DA neurons have received a great deal of experimental attention since they were first identified in the middle of the last century (Carlsson et al., 1962). They feature prominently in theories that describe how experimental animals (and presumably humans) move, eat, learn, remember, and experience natural and drug rewards. DA neurons have even been suggested to play a major role in the neural basis of consciousness (Palmiter, 2011). Despite a wealth of knowledge gained from thousands of DA studies that have been conducted to date, many significant questions remain. Many of these questions could be best answered by directly modifying the activity of DA neurons or other elements of the circuits in which they participate. Optogenetics is clearly suited to meet this need, and will be especially powerful when used in conjunction with existing behavioral, electrophysiological, pharmacological and anatomical techniques.

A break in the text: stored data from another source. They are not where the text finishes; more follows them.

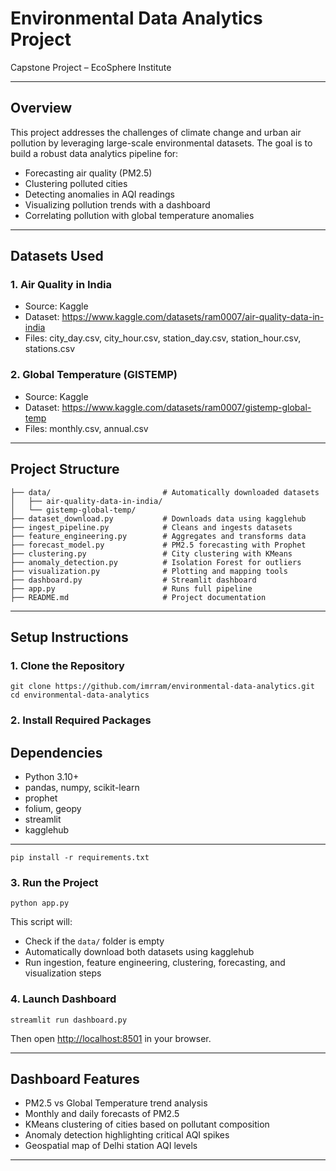 # Environmental Data Analytics Project

Capstone Project – EcoSphere Institute  

---

## Overview

This project addresses the challenges of climate change and urban air pollution by leveraging large-scale environmental datasets. The goal is to build a robust data analytics pipeline for:

- Forecasting air quality (PM2.5)
- Clustering polluted cities
- Detecting anomalies in AQI readings
- Visualizing pollution trends with a dashboard
- Correlating pollution with global temperature anomalies

---

## Datasets Used

### 1. Air Quality in India
- Source: Kaggle
- Dataset: https://www.kaggle.com/datasets/ram0007/air-quality-data-in-india
- Files: city_day.csv, city_hour.csv, station_day.csv, station_hour.csv, stations.csv

### 2. Global Temperature (GISTEMP)
- Source: Kaggle
- Dataset: https://www.kaggle.com/datasets/ram0007/gistemp-global-temp
- Files: monthly.csv, annual.csv

---

## Project Structure

```
├── data/                         # Automatically downloaded datasets
│   ├── air-quality-data-in-india/
│   └── gistemp-global-temp/
├── dataset_download.py           # Downloads data using kagglehub
├── ingest_pipeline.py            # Cleans and ingests datasets
├── feature_engineering.py        # Aggregates and transforms data
├── forecast_model.py             # PM2.5 forecasting with Prophet
├── clustering.py                 # City clustering with KMeans
├── anomaly_detection.py          # Isolation Forest for outliers
├── visualization.py              # Plotting and mapping tools
├── dashboard.py                  # Streamlit dashboard
├── app.py                        # Runs full pipeline
├── README.md                     # Project documentation
```

---

## Setup Instructions

### 1. Clone the Repository
```
git clone https://github.com/imrram/environmental-data-analytics.git
cd environmental-data-analytics
```

### 2. Install Required Packages
## Dependencies

- Python 3.10+
- pandas, numpy, scikit-learn
- prophet
- folium, geopy
- streamlit
- kagglehub

---
```
pip install -r requirements.txt
```

### 3. Run the Project
```
python app.py
```

This script will:
- Check if the `data/` folder is empty
- Automatically download both datasets using kagglehub
- Run ingestion, feature engineering, clustering, forecasting, and visualization steps

### 4. Launch Dashboard
```
streamlit run dashboard.py
```
Then open [http://localhost:8501](http://localhost:8501) in your browser.

---

## Dashboard Features

- PM2.5 vs Global Temperature trend analysis
- Monthly and daily forecasts of PM2.5
- KMeans clustering of cities based on pollutant composition
- Anomaly detection highlighting critical AQI spikes
- Geospatial map of Delhi station AQI levels

---


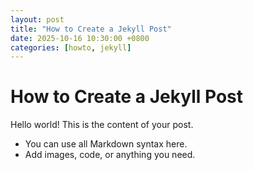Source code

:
 ```yaml
---
layout: post
title: "How to Create a Jekyll Post"
date: 2025-10-16 10:30:00 +0800
categories: [howto, jekyll]
---
```


# How to Create a Jekyll Post

Hello world! This is the content of your post.

- You can use all Markdown syntax here.
- Add images, code, or anything you need.
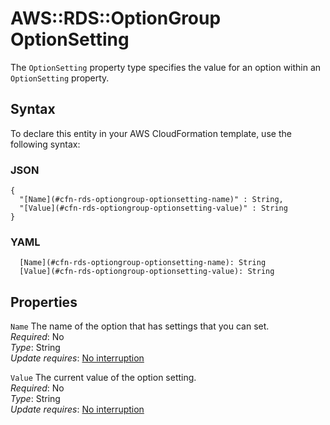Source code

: # AWS::RDS::OptionGroup OptionSetting<a name="aws-properties-rds-optiongroup-optionsetting"></a>

The `OptionSetting` property type specifies the value for an option within an `OptionSetting` property\.

## Syntax<a name="aws-properties-rds-optiongroup-optionsetting-syntax"></a>

To declare this entity in your AWS CloudFormation template, use the following syntax:

### JSON<a name="aws-properties-rds-optiongroup-optionsetting-syntax.json"></a>

```
{
  "[Name](#cfn-rds-optiongroup-optionsetting-name)" : String,
  "[Value](#cfn-rds-optiongroup-optionsetting-value)" : String
}
```

### YAML<a name="aws-properties-rds-optiongroup-optionsetting-syntax.yaml"></a>

```
  [Name](#cfn-rds-optiongroup-optionsetting-name): String
  [Value](#cfn-rds-optiongroup-optionsetting-value): String
```

## Properties<a name="aws-properties-rds-optiongroup-optionsetting-properties"></a>

`Name` <a name="cfn-rds-optiongroup-optionsetting-name"></a>
The name of the option that has settings that you can set\.  
_Required_: No  
_Type_: String  
_Update requires_: [No interruption](https://docs.aws.amazon.com/AWSCloudFormation/latest/UserGuide/using-cfn-updating-stacks-update-behaviors.html#update-no-interrupt)

`Value` <a name="cfn-rds-optiongroup-optionsetting-value"></a>
The current value of the option setting\.  
_Required_: No  
_Type_: String  
_Update requires_: [No interruption](https://docs.aws.amazon.com/AWSCloudFormation/latest/UserGuide/using-cfn-updating-stacks-update-behaviors.html#update-no-interrupt)
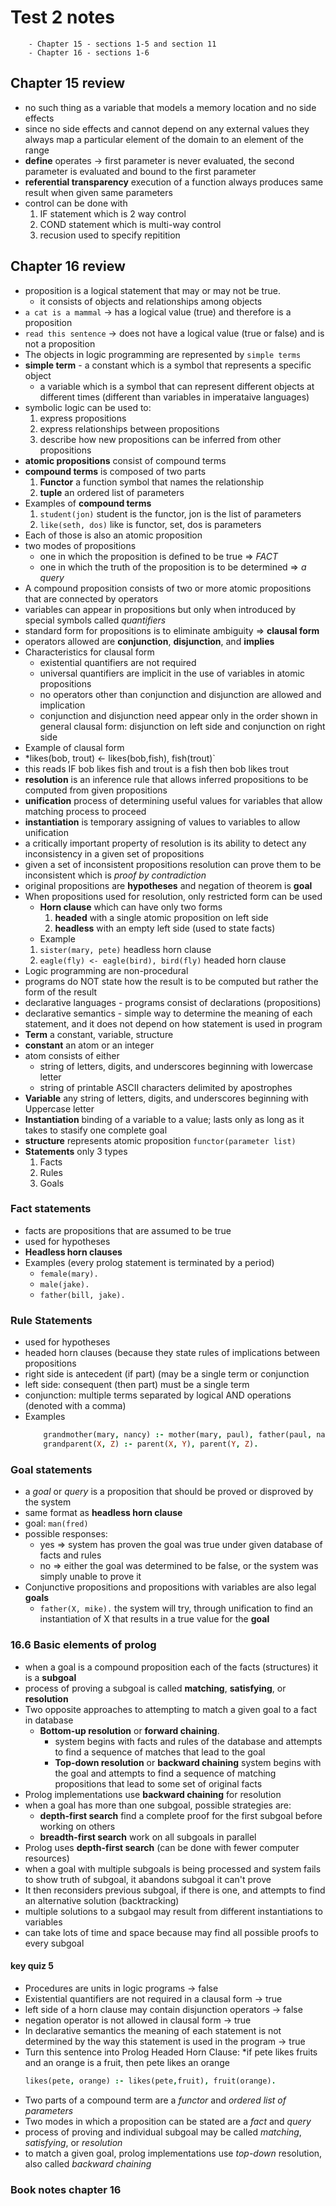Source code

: # Test 2 notes
```
    - Chapter 15 - sections 1-5 and section 11
    - Chapter 16 - sections 1-6
```
## Chapter 15 review
- no such thing as a variable that models a memory location and no side effects
- since no side effects and cannot depend on any external values they always map a particular element of the domain to an element of the range
- **define** operates -> first parameter is never evaluated, the second parameter is evaluated and bound to the first parameter
- **referential transparency** execution of a function always produces same result when given same parameters
- control can  be done with 
    1. IF statement which is 2 way control
    2. COND statement which is multi-way control
    3. recusion used to specify repitition
## Chapter 16 review
- proposition is a logical statement that may or may not be true.
    - it consists of objects and relationships among objects
- `a cat is a mammal` -> has a logical value (true) and therefore is a proposition
- `read this sentence` -> does not have a logical value (true or false) and is not a proposition
- The objects in logic programming are represented by `simple terms`
- **simple term** - a constant which is a symbol that represents a specific object
    - a variable which is a symbol that can represent different objects at different times (different than variables in imperataive languages)
- symbolic logic can be used to:
    1. express propositions
    2. express relationships between propositions
    3. describe how new propositions can be inferred from other propositions
- **atomic propositions** consist of compound terms
- **compound terms** is composed of two parts
    1. **Functor** a function symbol that names the relationship
    2. **tuple** an ordered list of parameters
- Examples of **compound terms**
    1. `student(jon)` student is the functor, jon is the list of parameters
    2. `like(seth, dos)` like is functor, set, dos is parameters
- Each of those is also an atomic proposition
-  two modes of propositions
    - one in which the proposition is defined to be true => *FACT*
    - one in which the truth of the proposition is to be determined => *a query*
- A compound proposition consists of two or more atomic propositions that are connected by operators
- variables can appear in propositions but only when introduced by special symbols called *quantifiers*
- standard form for propositions is to eliminate ambiguity => **clausal form**
- operators allowed are **conjunction**, **disjunction**, and **implies**
- Characteristics for clausal form
    - existential quantifiers are not required
    - universal quantifiers are implicit in the use of variables in atomic propositions
    - no operators other than conjunction and disjunction are allowed and implication
    - conjunction and disjunction need appear only in the order shown in general clausal form: disjunction on left side and conjunction on right side
- Example of clausal form
- *likes(bob, trout) <- likes(bob,fish), fish(trout)`
- this reads IF bob likes fish and trout is a fish then bob likes trout
- **resolution** is an inference rule that allows inferred propositions to be computed from given propositions
- **unification** process of determining useful values for variables that allow matching process to proceed
- **instantiation** is temporary assigning of values to variables to allow unification
- a critically important property of resolution is its ability to detect any inconsistency in a given set of propositions
- given a set of inconsistent propositions resolution can prove them to be inconsistent which is *proof by contradiction*
- original propositions are **hypotheses** and negation of theorem is **goal**
- When propositions used for resolution, only restricted form can be used
    - **Horn clause** which can have only two forms
        1. **headed** with a single atomic proposition on left side
        2. **headless** with an empty left side (used to state facts)
    - Example
    1. `sister(mary, pete)` headless horn clause
    2. `eagle(fly) <- eagle(bird), bird(fly)` headed horn clause
- Logic programming are non-procedural
- programs do NOT state how the result is to be computed but rather the form of the result
- declarative languages - programs consist of declarations (propositions)
- declarative semantics - simple way to determine the meaning of each statement, and it does not depend on how statement is used in program
- **Term** a constant, variable, structure
- **constant** an atom or an integer
- atom consists of either
    - string of letters, digits, and underscores beginning with lowercase letter
    - string of printable ASCII characters delimited by apostrophes
- **Variable** any string of letters, digits, and underscores beginning with Uppercase letter
- **Instantiation** binding of a variable to a value; lasts only as long as it takes to stasify one complete goal
- **structure** represents atomic proposition `functor(parameter list)`
- **Statements** only 3 types
    1. Facts
    2. Rules
    3. Goals
### Fact statements
- facts are propositions that are assumed to be true
- used for hypotheses
- **Headless horn clauses**
- Examples (every prolog statement is terminated by a period)
    - `female(mary).`
    - `male(jake).`
    - `father(bill, jake).`
### Rule Statements
- used for hypotheses
- headed horn clauses (because they state rules of implications between propositions
- right side is antecedent (if part) (may be a single term or conjunction
- left side: consequent (then part) must be a single term
- conjunction: multiple terms separated by logical AND operations (denoted with a comma)
- Examples
    ```prolog
        grandmother(mary, nancy) :- mother(mary, paul), father(paul, nancy).
        grandparent(X, Z) :- parent(X, Y), parent(Y, Z).
    ```
### Goal statements
- a *goal* or *query* is a proposition that should be proved or disproved by the system
- same format as **headless horn clause**
- goal: `man(fred)`
- possible responses: 
    - yes => system has proven the goal was true under given database of facts and rules
    - no => either the goal was determined to be false, or the system was simply unable to prove it
- Conjunctive propositions and propositions with variables are also legal **goals**
    - `father(X, mike).` the system will try, through unification to find an instantiation of X that results in a true value for the **goal**
### 16.6 Basic elements of prolog
- when a goal is a compound proposition each of the facts (structures) it is a **subgoal**
- process of proving a subgoal is called **matching**, **satisfying**, or **resolution**
- Two opposite approaches to attempting to match a given goal to a fact in database
    - **Bottom-up resolution** or **forward chaining**. 
        - system begins with facts and rules of the database and attempts to find a sequence of matches that lead to the goal
        - **Top-down resolution** or **backward chaining** system begins with the goal and attempts to find a sequence of matching propositions that lead to some set of original facts
- Prolog implementations use **backward chaining** for resolution
- when a goal has more than one subgoal, possible strategies are:
    - **depth-first search** find a complete proof for the first subgoal before working on others
    - **breadth-first search** work on all subgoals in parallel
- Prolog uses **depth-first search** (can be done with fewer computer resources)
- when a goal with multiple subgoals is being processed and system fails to show truth of subgoal, it abandons subgoal it can't prove
- It then reconsiders previous subgoal, if there is one, and attempts to find an alternative solution (backtracking)
- multiple solutions to a subgaol may result from different instantiations to variables
- can take lots of time and space because may find all possible proofs to every subgoal
#### key quiz 5
- Procedures are units in logic programs -> false
- Existential quantifiers are not required in a clausal form -> true
- left side of a horn clause may contain disjunction operators -> false
- negation operator is not allowed in clausal form -> true
- In declarative semantics the meaning of each statement is not determined by the way this statement is used in the program -> true
- Turn this sentence into Prolog Headed Horn Clause: *if pete likes fruits and an orange is a fruit, then pete likes an orange
    ```prolog
    likes(pete, orange) :- likes(pete,fruit), fruit(orange).
    ```
- Two parts of a compound term are a *functor* and *ordered list of parameters*
- Two modes in which a proposition can be stated are a *fact* and *query*
- process of proving and individual subgoal may be called *matching*, *satisfying*, or *resolution*
- to match a given goal, prolog implementations use *top-down* resolution, also called *backward chaining*

### Book notes chapter 16

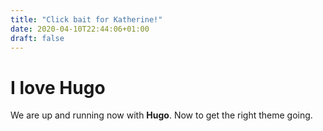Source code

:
 ```yaml
---
title: "Click bait for Katherine!"
date: 2020-04-10T22:44:06+01:00
draft: false
---
```


# I love Hugo
We are up and running now with **Hugo**. Now to get the right theme going.
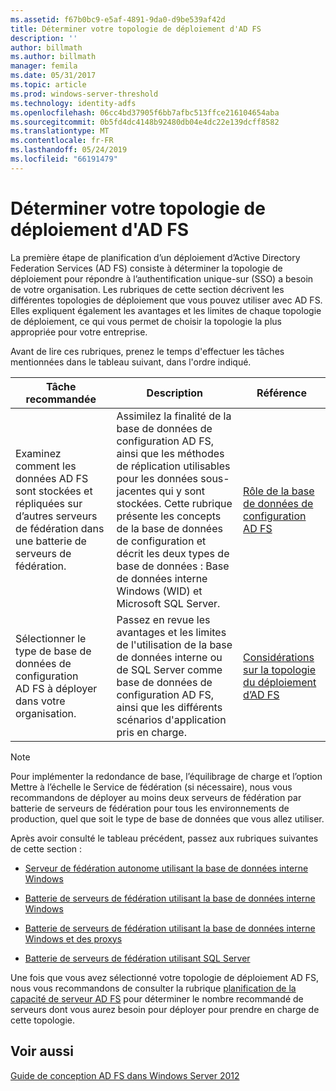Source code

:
 ```yaml
---
ms.assetid: f67b0bc9-e5af-4891-9da0-d9be539af42d
title: Déterminer votre topologie de déploiement d'AD FS
description: ''
author: billmath
ms.author: billmath
manager: femila
ms.date: 05/31/2017
ms.topic: article
ms.prod: windows-server-threshold
ms.technology: identity-adfs
ms.openlocfilehash: 06cc4bd37905f6bb7afbc513ffce216104654aba
ms.sourcegitcommit: 0b5fd4dc4148b92480db04e4dc22e139dcff8582
ms.translationtype: MT
ms.contentlocale: fr-FR
ms.lasthandoff: 05/24/2019
ms.locfileid: "66191479"
---
```

# <a name="determine-your-ad-fs-deployment-topology"></a>Déterminer votre topologie de déploiement d'AD FS

La première étape de planification d’un déploiement d’Active Directory Federation Services \(AD FS\) consiste à déterminer la topologie de déploiement pour répondre à l’authentification unique\-sur \(SSO\) a besoin de votre organisation. Les rubriques de cette section décrivent les différentes topologies de déploiement que vous pouvez utiliser avec AD FS. Elles expliquent également les avantages et les limites de chaque topologie de déploiement, ce qui vous permet de choisir la topologie la plus appropriée pour votre entreprise.  
  
Avant de lire ces rubriques, prenez le temps d'effectuer les tâches mentionnées dans le tableau suivant, dans l'ordre indiqué.  
  
|Tâche recommandée|Description|Référence|  
|--------------------|---------------|-------------|  
|Examinez comment les données AD FS sont stockées et répliquées sur d’autres serveurs de fédération dans une batterie de serveurs de fédération.|Assimilez la finalité de la base de données de configuration AD FS, ainsi que les méthodes de réplication utilisables pour les données sous-jacentes qui y sont stockées. Cette rubrique présente les concepts de la base de données de configuration et décrit les deux types de base de données : Base de données interne Windows \(WID\) et Microsoft SQL Server.|[Rôle de la base de données de configuration AD FS](../../ad-fs/technical-reference/The-Role-of-the-AD-FS-Configuration-Database.md)|  
|Sélectionner le type de base de données de configuration AD FS à déployer dans votre organisation.|Passez en revue les avantages et les limites de l'utilisation de la base de données interne ou de SQL Server comme base de données de configuration AD FS, ainsi que les différents scénarios d'application pris en charge.|[Considérations sur la topologie du déploiement d’AD FS](AD-FS-Deployment-Topology-Considerations.md)|  
  
> [!NOTE]  
> Pour implémenter la redondance de base, l’équilibrage de charge et l’option Mettre à l’échelle le Service de fédération \(si nécessaire\), nous vous recommandons de déployer au moins deux serveurs de fédération par batterie de serveurs de fédération pour tous les environnements de production, quel que soit le type de base de données que vous allez utiliser.  
  
Après avoir consulté le tableau précédent, passez aux rubriques suivantes de cette section :  
  
-   [Serveur de fédération autonome utilisant la base de données interne Windows](Stand-Alone-Federation-Server-Using-WID.md)  
  
-   [Batterie de serveurs de fédération utilisant la base de données interne Windows](Federation-Server-Farm-Using-WID-2012.md)  
  
-   [Batterie de serveurs de fédération utilisant la base de données interne Windows et des proxys](Federation-Server-Farm-Using-WID-and-Proxies-2012.md)  
  
-   [Batterie de serveurs de fédération utilisant SQL Server](Federation-Server-Farm-Using-SQL-Server-2012.md)  
  
Une fois que vous avez sélectionné votre topologie de déploiement AD FS, nous vous recommandons de consulter la rubrique [planification de la capacité de serveur AD FS](Planning-for-AD-FS-Server-Capacity.md) pour déterminer le nombre recommandé de serveurs dont vous aurez besoin pour déployer pour prendre en charge de cette topologie.  
  
## <a name="see-also"></a>Voir aussi
[Guide de conception AD FS dans Windows Server 2012](AD-FS-Design-Guide-in-Windows-Server-2012.md)

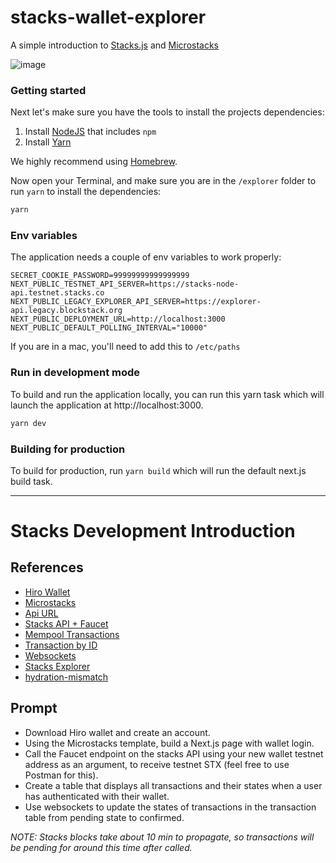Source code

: # stacks-wallet-explorer

A simple introduction to [Stacks.js](https://www.hiro.so/stacks-js) and [Microstacks](https://micro-stacks.dev/)

![image](https://user-images.githubusercontent.com/11360704/207528609-2a8efcfb-4fc4-4bcf-8c6d-523b953ff75b.png)

### Getting started

Next let's make sure you have the tools to install the projects dependencies:

1. Install [NodeJS](https://nodejs.dev/) that includes `npm`
1. Install [Yarn](https://yarnpkg.com/)

We highly recommend using [Homebrew](https://brew.sh/).

Now open your Terminal, and make sure you are in the `/explorer` folder to run `yarn` to install the dependencies:

```sh
yarn
```

### Env variables

The application needs a couple of env variables to work properly:

```
SECRET_COOKIE_PASSWORD=99999999999999999
NEXT_PUBLIC_TESTNET_API_SERVER=https://stacks-node-api.testnet.stacks.co
NEXT_PUBLIC_LEGACY_EXPLORER_API_SERVER=https://explorer-api.legacy.blockstack.org
NEXT_PUBLIC_DEPLOYMENT_URL=http://localhost:3000
NEXT_PUBLIC_DEFAULT_POLLING_INTERVAL="10000"

```

If you are in a mac, you'll need to add this to `/etc/paths`

### Run in development mode

To build and run the application locally, you can run this yarn task which will launch the application at http://localhost:3000.

```sh
yarn dev
```

### Building for production

To build for production, run `yarn build` which will run the default next.js build task.

<hr>

# Stacks Development Introduction

## References

- [Hiro Wallet](https://wallet.hiro.so/)
- [Microstacks](https://micro-stacks.dev/)
- [Api URL](https://stacks-node-api.testnet.stacks.co)
- [Stacks API + Faucet](https://docs.hiro.so/api#tag/Faucets)
- [Mempool Transactions](https://docs.hiro.so/api#tag/Transactions/operation/get_mempool_transaction_list)
- [Transaction by ID](https://docs.hiro.so/api#tag/Transactions/operation/get_transaction_by_id)
- [Websockets](https://docs.hiro.so/get-started/stacks-blockchain-api#websocket-sample)
- [Stacks Explorer](https://github.com/hirosystems/explorer)
- [hydration-mismatch](https://micro-stacks.dev/guides/with-nextjs#hydration-mismatch)

## Prompt

- Download Hiro wallet and create an account.
- Using the Microstacks template, build a Next.js page with wallet login.
- Call the Faucet endpoint on the stacks API using your new wallet testnet address as an argument, to receive testnet STX (feel free to use Postman for this).
- Create a table that displays all transactions and their states when a user has authenticated with their wallet.
- Use websockets to update the states of transactions in the transaction table from pending state to confirmed.

*NOTE: Stacks blocks take about 10 min to propagate, so transactions will be pending for around this time after called.*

It is interesting to speculate that the relative homogeneity of DA neuronal population responses observed in vivo may facilitate attempts to mimic or delete their signals using optogenetic tools. For example, 75% of putative DA neurons are activated by unpredicted rewards; for comparison, only a small fraction of hippocampal pyramidal neurons are synchronously active during spatial exploration (Wilson and McNaughton, 1993; Hollerman and Schultz, 1998). Also, the comparatively slow timing of modulatory DA signals may provide more leeway when attempting to match exogenously-applied signals to endogenously-timed plasticity mechanisms which often have a narrow window of efficacy (Dan and Poo, 2004). Thus, the study of DA neurons may represent a case where the power of optogenetics can be put to particularly effective use.